• **What you need to do**
A faithful, complete transcript of the entries below, without pictures, should be returned.

• **Excerpted records**
****
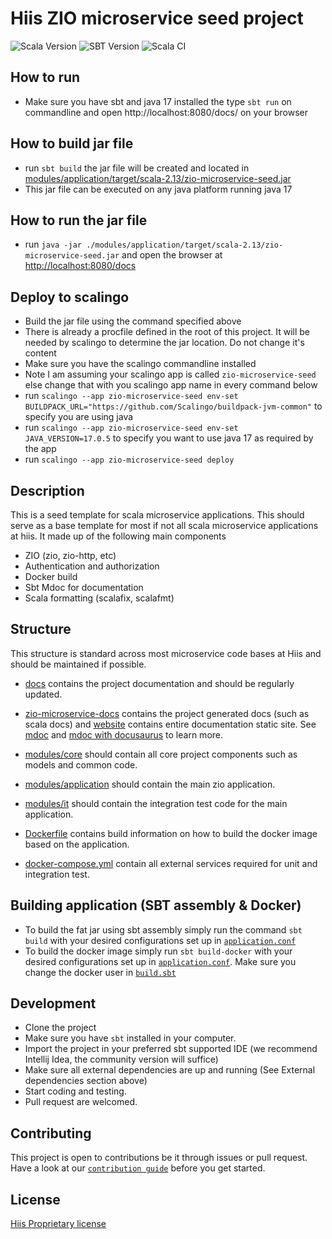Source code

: # Hiis ZIO microservice seed project

![Scala Version](https://img.shields.io/badge/Scala-2.13.8-red)
![SBT Version](https://img.shields.io/badge/SBT-1.7.2-blueviolet)
![Scala CI](https://github.com/hiis-io/zio-starter/actions/workflows/scala.yml/badge.svg)
## How to run
- Make sure you have sbt and java 17 installed the type `sbt run` on commandline and open http://localhost:8080/docs/ on your browser

## How to build jar file
- run `sbt build` the jar file will be created and located in [modules/application/target/scala-2.13/zio-microservice-seed.jar](modules/application/target/scala-2.13/zio-microservice-seed.jar)
- This jar file can be executed on any java platform running java 17

## How to run the jar file 
- run `java -jar ./modules/application/target/scala-2.13/zio-microservice-seed.jar` and open the browser at [http://localhost:8080/docs](http://localhost:8080/docs)

## Deploy to scalingo
- Build the jar file using the command specified above
- There is already a procfile defined in the root of this project. It will be needed by scalingo to determine the jar location. Do not change it's content
- Make sure you have the scalingo commandline installed
- Note I am assuming your scalingo app is called `zio-microservice-seed` else change that with you scalingo app name in every command below
- run `scalingo --app zio-microservice-seed env-set BUILDPACK_URL="https://github.com/Scalingo/buildpack-jvm-common"` to specify you are using java
- run `scalingo --app zio-microservice-seed env-set JAVA_VERSION=17.0.5` to specify you want to use java 17 as required by the app
- run `scalingo --app zio-microservice-seed deploy`

## Description
This is a seed template for scala microservice applications. This should serve as a base template for most if not all scala microservice applications at hiis. It made up of the following main components

- ZIO (zio, zio-http, etc)
- Authentication and authorization
- Docker build
- Sbt Mdoc for documentation
- Scala formatting (scalafix, scalafmt)

## Structure
This structure is standard across most microservice code bases at Hiis and should be maintained if possible. 

- [docs](./docs) contains the project documentation and should be regularly updated.
- [zio-microservice-docs](./zio-microservice-docs) contains the project generated docs (such as scala docs) and [website](./website) contains entire documentation static site. See [mdoc](https://scalameta.org/mdoc/docs/installation.html) and [mdoc with docusaurus](https://scalameta.org/mdoc/docs/docusaurus.html) to learn more.


- [modules/core](./modules/core) should contain all core project components such as models and common code.
- [modules/application](./modules/application) should contain the main zio application.
- [modules/it](./modules/it) should contain the integration test code for the main application.


- [Dockerfile](./Dockerfile) contains build information on how to build the docker image based on the application.
- [docker-compose.yml](./docker-compose.yml) contain all external services required for unit and integration test.  


## Building application (SBT assembly & Docker)

- To build the fat jar using sbt assembly simply run the command `sbt build` with your desired configurations set up
  in [`application.conf`](./modules/application/src/main/resources/application.conf)
- To build the docker image simply run `sbt build-docker` with your desired configurations set up
  in [`application.conf`](./modules/application/src/main/resources/application.conf). Make sure you change the docker
  user in [`build.sbt`](./build.sbt)
## Development
- Clone the project
- Make sure you have `sbt` installed in your computer.
- Import the project in your preferred sbt supported IDE (we recommend Intellij Idea, the community version will suffice)
- Make sure all external dependencies are up and running (See External dependencies section above)
- Start coding and testing. 
- Pull request are welcomed.

## Contributing
This project is open to contributions be it through issues or pull request. Have a look at our [`contribution guide`](./CONTRIBUTING.md) before you get started.


## License

[Hiis Proprietary license](./LICENSE)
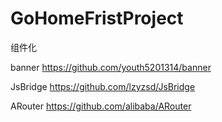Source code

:# GoHomeFristProject
组件化

banner
https://github.com/youth5201314/banner

JsBridge
https://github.com/lzyzsd/JsBridge

ARouter
https://github.com/alibaba/ARouter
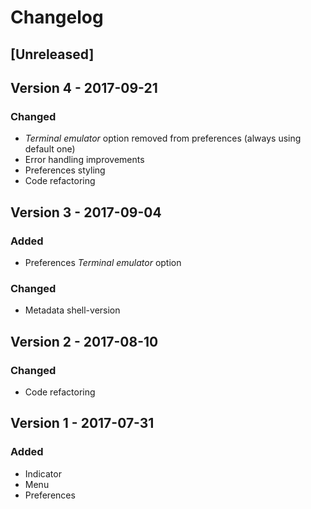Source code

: # Changelog

## [Unreleased]

## Version 4 - 2017-09-21
### Changed
- _Terminal emulator_ option removed from preferences (always using default one)
- Error handling improvements
- Preferences styling
- Code refactoring

## Version 3 - 2017-09-04
### Added
- Preferences _Terminal emulator_ option
### Changed
- Metadata shell-version

## Version 2 - 2017-08-10
### Changed
- Code refactoring

## Version 1 - 2017-07-31
### Added
- Indicator
- Menu
- Preferences
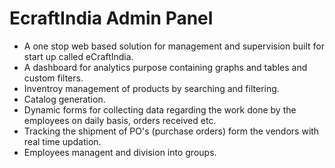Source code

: # EcraftIndia Admin Panel
- A one stop web based solution for management and supervision built for start up called eCraftIndia.
- A dashboard for analytics purpose containing graphs and tables and custom filters.
- Inventroy management of products by searching and filtering.
- Catalog generation.
- Dynamic forms for collecting data regarding the work done by the employees on daily basis, orders received etc.
- Tracking the shipment of PO's (purchase orders) form the vendors with real time updation.
- Employees managent and division into groups.
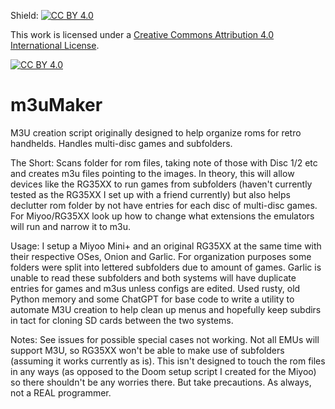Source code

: Shield: [![CC BY 4.0][cc-by-shield]][cc-by]

This work is licensed under a
[Creative Commons Attribution 4.0 International License][cc-by].

[![CC BY 4.0][cc-by-image]][cc-by]

[cc-by]: http://creativecommons.org/licenses/by/4.0/
[cc-by-image]: https://i.creativecommons.org/l/by/4.0/88x31.png
[cc-by-shield]: https://img.shields.io/badge/License-CC%20BY%204.0-lightgrey.svg

# m3uMaker
M3U creation script originally designed to help organize roms for retro handhelds. Handles multi-disc games and subfolders.

The Short:
Scans folder for rom files, taking note of those with Disc 1/2 etc and creates m3u files pointing to the images. In theory, this will allow devices like the RG35XX to run games from subfolders (haven't currently tested as the RG35XX I set up with a friend currently) but also helps declutter rom folder by not have entries for each disc of multi-disc games. For Miyoo/RG35XX look up how to change what extensions the emulators will run and narrow it to m3u.

Usage:
I setup a Miyoo Mini+ and an original RG35XX at the same time with their respective OSes, Onion and Garlic.
For organization purposes some folders were split into lettered subfolders due to amount of games. 
Garlic is unable to read these subfolders and both systems will have duplicate entries for games and m3us unless configs are edited.
Used rusty, old Python memory and some ChatGPT for base code to write a utility to automate M3U creation to help clean up menus and hopefully keep subdirs in tact for cloning SD cards between the two systems.

Notes:
See issues for possible special cases not working.
Not all EMUs will support M3U, so RG35XX won't be able to make use of subfolders (assuming it works currently as is).
This isn't designed to touch the rom files in any ways (as opposed to the Doom setup script I created for the Miyoo) so there shouldn't be any worries there. But take precautions. As always, not a REAL programmer.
****
• **Response**
Source code

: # Hiis ZIO microservice seed project

![Scala Version](https://img.shields.io/badge/Scala-2.13.8-red)
![SBT Version](https://img.shields.io/badge/SBT-1.7.2-blueviolet)
![Scala CI](https://github.com/hiis-io/zio-starter/actions/workflows/scala.yml/badge.svg)
## How to run
- Make sure you have sbt and java 17 installed the type `sbt run` on commandline and open http://localhost:8080/docs/ on your browser

## How to build jar file
- run `sbt build` the jar file will be created and located in [modules/application/target/scala-2.13/zio-microservice-seed.jar](modules/application/target/scala-2.13/zio-microservice-seed.jar)
- This jar file can be executed on any java platform running java 17

## How to run the jar file 
- run `java -jar ./modules/application/target/scala-2.13/zio-microservice-seed.jar` and open the browser at [http://localhost:8080/docs](http://localhost:8080/docs)

## Deploy to scalingo
- Build the jar file using the command specified above
- There is already a procfile defined in the root of this project. It will be needed by scalingo to determine the jar location. Do not change it's content
- Make sure you have the scalingo commandline installed
- Note I am assuming your scalingo app is called `zio-microservice-seed` else change that with you scalingo app name in every command below
- run `scalingo --app zio-microservice-seed env-set BUILDPACK_URL="https://github.com/Scalingo/buildpack-jvm-common"` to specify you are using java
- run `scalingo --app zio-microservice-seed env-set JAVA_VERSION=17.0.5` to specify you want to use java 17 as required by the app
- run `scalingo --app zio-microservice-seed deploy`

## Description
This is a seed template for scala microservice applications. This should serve as a base template for most if not all scala microservice applications at hiis. It made up of the following main components

- ZIO (zio, zio-http, etc)
- Authentication and authorization
- Docker build
- Sbt Mdoc for documentation
- Scala formatting (scalafix, scalafmt)

## Structure
This structure is standard across most microservice code bases at Hiis and should be maintained if possible. 

- [docs](./docs) contains the project documentation and should be regularly updated.
- [zio-microservice-docs](./zio-microservice-docs) contains the project generated docs (such as scala docs) and [website](./website) contains entire documentation static site. See [mdoc](https://scalameta.org/mdoc/docs/installation.html) and [mdoc with docusaurus](https://scalameta.org/mdoc/docs/docusaurus.html) to learn more.


- [modules/core](./modules/core) should contain all core project components such as models and common code.
- [modules/application](./modules/application) should contain the main zio application.
- [modules/it](./modules/it) should contain the integration test code for the main application.


- [Dockerfile](./Dockerfile) contains build information on how to build the docker image based on the application.
- [docker-compose.yml](./docker-compose.yml) contain all external services required for unit and integration test.  


## Building application (SBT assembly & Docker)

- To build the fat jar using sbt assembly simply run the command `sbt build` with your desired configurations set up
  in [`application.conf`](./modules/application/src/main/resources/application.conf)
- To build the docker image simply run `sbt build-docker` with your desired configurations set up
  in [`application.conf`](./modules/application/src/main/resources/application.conf). Make sure you change the docker
  user in [`build.sbt`](./build.sbt)
## Development
- Clone the project
- Make sure you have `sbt` installed in your computer.
- Import the project in your preferred sbt supported IDE (we recommend Intellij Idea, the community version will suffice)
- Make sure all external dependencies are up and running (See External dependencies section above)
- Start coding and testing. 
- Pull request are welcomed.

## Contributing
This project is open to contributions be it through issues or pull request. Have a look at our [`contribution guide`](./CONTRIBUTING.md) before you get started.


## License

[Hiis Proprietary license](./LICENSE)
Source code

:# GoHomeFristProject
组件化

banner
https://github.com/youth5201314/banner

JsBridge
https://github.com/lzyzsd/JsBridge

ARouter
https://github.com/alibaba/ARouter
Source code

: # Changelog

## [Unreleased]

## Version 4 - 2017-09-21
### Changed
- _Terminal emulator_ option removed from preferences (always using default one)
- Error handling improvements
- Preferences styling
- Code refactoring

## Version 3 - 2017-09-04
### Added
- Preferences _Terminal emulator_ option
### Changed
- Metadata shell-version

## Version 2 - 2017-08-10
### Changed
- Code refactoring

## Version 1 - 2017-07-31
### Added
- Indicator
- Menu
- Preferences
Source code

: # EcraftIndia Admin Panel
- A one stop web based solution for management and supervision built for start up called eCraftIndia.
- A dashboard for analytics purpose containing graphs and tables and custom filters.
- Inventroy management of products by searching and filtering.
- Catalog generation.
- Dynamic forms for collecting data regarding the work done by the employees on daily basis, orders received etc.
- Tracking the shipment of PO's (purchase orders) form the vendors with real time updation.
- Employees managent and division into groups.
Source code

: Shield: [![CC BY 4.0][cc-by-shield]][cc-by]

This work is licensed under a
[Creative Commons Attribution 4.0 International License][cc-by].

[![CC BY 4.0][cc-by-image]][cc-by]

[cc-by]: http://creativecommons.org/licenses/by/4.0/
[cc-by-image]: https://i.creativecommons.org/l/by/4.0/88x31.png
[cc-by-shield]: https://img.shields.io/badge/License-CC%20BY%204.0-lightgrey.svg

# m3uMaker
M3U creation script originally designed to help organize roms for retro handhelds. Handles multi-disc games and subfolders.

The Short:
Scans folder for rom files, taking note of those with Disc 1/2 etc and creates m3u files pointing to the images. In theory, this will allow devices like the RG35XX to run games from subfolders (haven't currently tested as the RG35XX I set up with a friend currently) but also helps declutter rom folder by not have entries for each disc of multi-disc games. For Miyoo/RG35XX look up how to change what extensions the emulators will run and narrow it to m3u.

Usage:
I setup a Miyoo Mini+ and an original RG35XX at the same time with their respective OSes, Onion and Garlic.
For organization purposes some folders were split into lettered subfolders due to amount of games. 
Garlic is unable to read these subfolders and both systems will have duplicate entries for games and m3us unless configs are edited.
Used rusty, old Python memory and some ChatGPT for base code to write a utility to automate M3U creation to help clean up menus and hopefully keep subdirs in tact for cloning SD cards between the two systems.

Notes:
See issues for possible special cases not working.
Not all EMUs will support M3U, so RG35XX won't be able to make use of subfolders (assuming it works currently as is).
This isn't designed to touch the rom files in any ways (as opposed to the Doom setup script I created for the Miyoo) so there shouldn't be any worries there. But take precautions. As always, not a REAL programmer.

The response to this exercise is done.